A screen covers each of TEGA's eight ovens. The screen is to prevent larger bits of soil from
clogging the narrow port to each oven so that fine particles fill the oven cavity, which is no wider
than a pencil lead. Each TEGA chute also has a whirligig mechanism that vibrates the screen to help
shake small particles through.

Only a few particles got through when the screen on oven number 4 was vibrated on June 6, 8 and 9.

Boynton said that the oven might have filled because of the cumulative effects of all the vibrating, or
because of changes in the soil's cohesiveness as it sat for days on the top of the screen.

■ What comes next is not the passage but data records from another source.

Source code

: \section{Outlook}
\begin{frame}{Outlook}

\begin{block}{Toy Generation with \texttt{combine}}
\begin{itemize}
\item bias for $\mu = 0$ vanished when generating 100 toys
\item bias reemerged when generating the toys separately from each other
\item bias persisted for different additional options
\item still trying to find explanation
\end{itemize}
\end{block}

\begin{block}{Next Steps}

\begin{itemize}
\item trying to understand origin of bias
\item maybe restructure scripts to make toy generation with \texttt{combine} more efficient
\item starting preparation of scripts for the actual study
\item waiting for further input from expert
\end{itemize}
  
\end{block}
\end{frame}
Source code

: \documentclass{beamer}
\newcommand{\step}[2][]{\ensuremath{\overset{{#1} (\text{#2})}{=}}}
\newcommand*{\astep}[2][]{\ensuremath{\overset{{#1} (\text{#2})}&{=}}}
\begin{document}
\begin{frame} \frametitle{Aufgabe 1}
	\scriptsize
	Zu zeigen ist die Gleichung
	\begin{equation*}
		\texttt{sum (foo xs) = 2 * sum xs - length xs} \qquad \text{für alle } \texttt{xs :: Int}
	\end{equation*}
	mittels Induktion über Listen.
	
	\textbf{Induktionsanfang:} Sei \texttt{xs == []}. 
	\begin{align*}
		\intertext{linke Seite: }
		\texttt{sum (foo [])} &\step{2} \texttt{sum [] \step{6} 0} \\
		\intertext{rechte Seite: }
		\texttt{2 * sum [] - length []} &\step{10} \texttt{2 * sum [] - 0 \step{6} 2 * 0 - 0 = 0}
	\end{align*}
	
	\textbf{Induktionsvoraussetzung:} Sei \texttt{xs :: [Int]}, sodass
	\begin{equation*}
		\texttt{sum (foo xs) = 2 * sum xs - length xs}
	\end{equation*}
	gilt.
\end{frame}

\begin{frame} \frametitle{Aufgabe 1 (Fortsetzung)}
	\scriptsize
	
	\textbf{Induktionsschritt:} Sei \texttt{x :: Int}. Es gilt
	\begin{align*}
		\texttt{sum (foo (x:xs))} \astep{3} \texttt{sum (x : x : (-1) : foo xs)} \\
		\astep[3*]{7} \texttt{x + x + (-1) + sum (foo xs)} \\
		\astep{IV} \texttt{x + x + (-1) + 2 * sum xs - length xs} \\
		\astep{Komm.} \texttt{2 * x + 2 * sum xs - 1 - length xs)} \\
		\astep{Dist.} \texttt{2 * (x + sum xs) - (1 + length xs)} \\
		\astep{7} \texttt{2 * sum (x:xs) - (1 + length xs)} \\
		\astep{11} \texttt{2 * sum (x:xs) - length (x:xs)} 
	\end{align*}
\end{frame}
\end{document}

"There's something very unusual about this soil, from a place on Mars we've never been before," said
Phoenix Principal Investigator Peter Smith of the University of Arizona. "We're interested in learning
what sort of chemical and mineral activity has caused the particles to clump and stick together."

Plans prepared by the Phoenix team for the lander's activities on Thursday, June 12 include sprinkling
Martian soil on the delivery port for the spacecraft's Optical Microscope and taking additional
portions of a high-resolution color panorama of the lander's surroundings.

The Phoenix mission is led by Smith with project management at JPL and development partnership at
Lockheed Martin, located in Denver. International contributions come from the Canadian Space
Agency; the University of Neuchatel, Switzerland; the universities of Copenhagen and Aarhus,
Denmark; Max Planck Institute, Germany; and the Finnish Meteorological Institute.